Work order>
Output nothing but the lines from the beginning of the listing below through the line containing "buf[i] = translate(buf[i]);", exactly as they stand, without pictures.

Data extract>

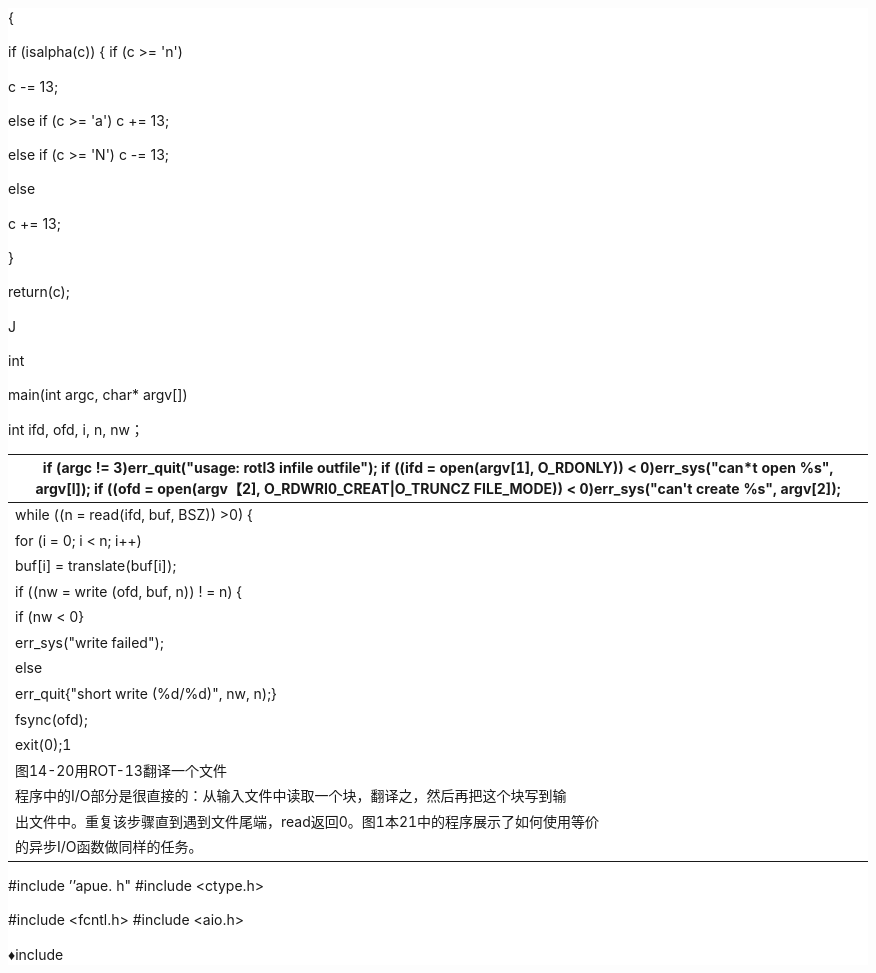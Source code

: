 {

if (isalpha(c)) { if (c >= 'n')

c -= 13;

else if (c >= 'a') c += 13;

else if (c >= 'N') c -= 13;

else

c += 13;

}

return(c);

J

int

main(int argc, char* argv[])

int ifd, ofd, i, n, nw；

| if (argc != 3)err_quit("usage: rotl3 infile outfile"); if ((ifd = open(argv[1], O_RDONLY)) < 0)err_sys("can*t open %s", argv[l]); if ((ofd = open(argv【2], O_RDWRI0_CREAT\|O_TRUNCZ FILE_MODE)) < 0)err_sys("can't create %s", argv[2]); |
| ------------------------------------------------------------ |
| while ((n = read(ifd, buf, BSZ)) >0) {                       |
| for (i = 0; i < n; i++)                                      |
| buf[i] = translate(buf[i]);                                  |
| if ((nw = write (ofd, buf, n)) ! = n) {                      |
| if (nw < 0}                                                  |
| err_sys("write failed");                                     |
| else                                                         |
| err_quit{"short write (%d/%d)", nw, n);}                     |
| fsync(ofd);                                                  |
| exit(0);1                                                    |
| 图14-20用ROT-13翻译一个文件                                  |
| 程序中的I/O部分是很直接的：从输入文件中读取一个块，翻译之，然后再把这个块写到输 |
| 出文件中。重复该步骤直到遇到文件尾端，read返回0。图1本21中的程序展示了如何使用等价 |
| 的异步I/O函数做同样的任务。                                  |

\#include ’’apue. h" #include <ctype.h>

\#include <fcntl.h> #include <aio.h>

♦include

Response for this exercise>
Source code

: {

if (isalpha(c)) { if (c >= 'n')

c -= 13;

else if (c >= 'a') c += 13;

else if (c >= 'N') c -= 13;

else

c += 13;

}

return(c);

J

int

main(int argc, char* argv[])

int ifd, ofd, i, n, nw；

| if (argc != 3)err_quit("usage: rotl3 infile outfile"); if ((ifd = open(argv[1], O_RDONLY)) < 0)err_sys("can*t open %s", argv[l]); if ((ofd = open(argv【2], O_RDWRI0_CREAT\|O_TRUNCZ FILE_MODE)) < 0)err_sys("can't create %s", argv[2]); |
| ------------------------------------------------------------ |
| while ((n = read(ifd, buf, BSZ)) >0) {                       |
| for (i = 0; i < n; i++)                                      |
| buf[i] = translate(buf[i]);                                  |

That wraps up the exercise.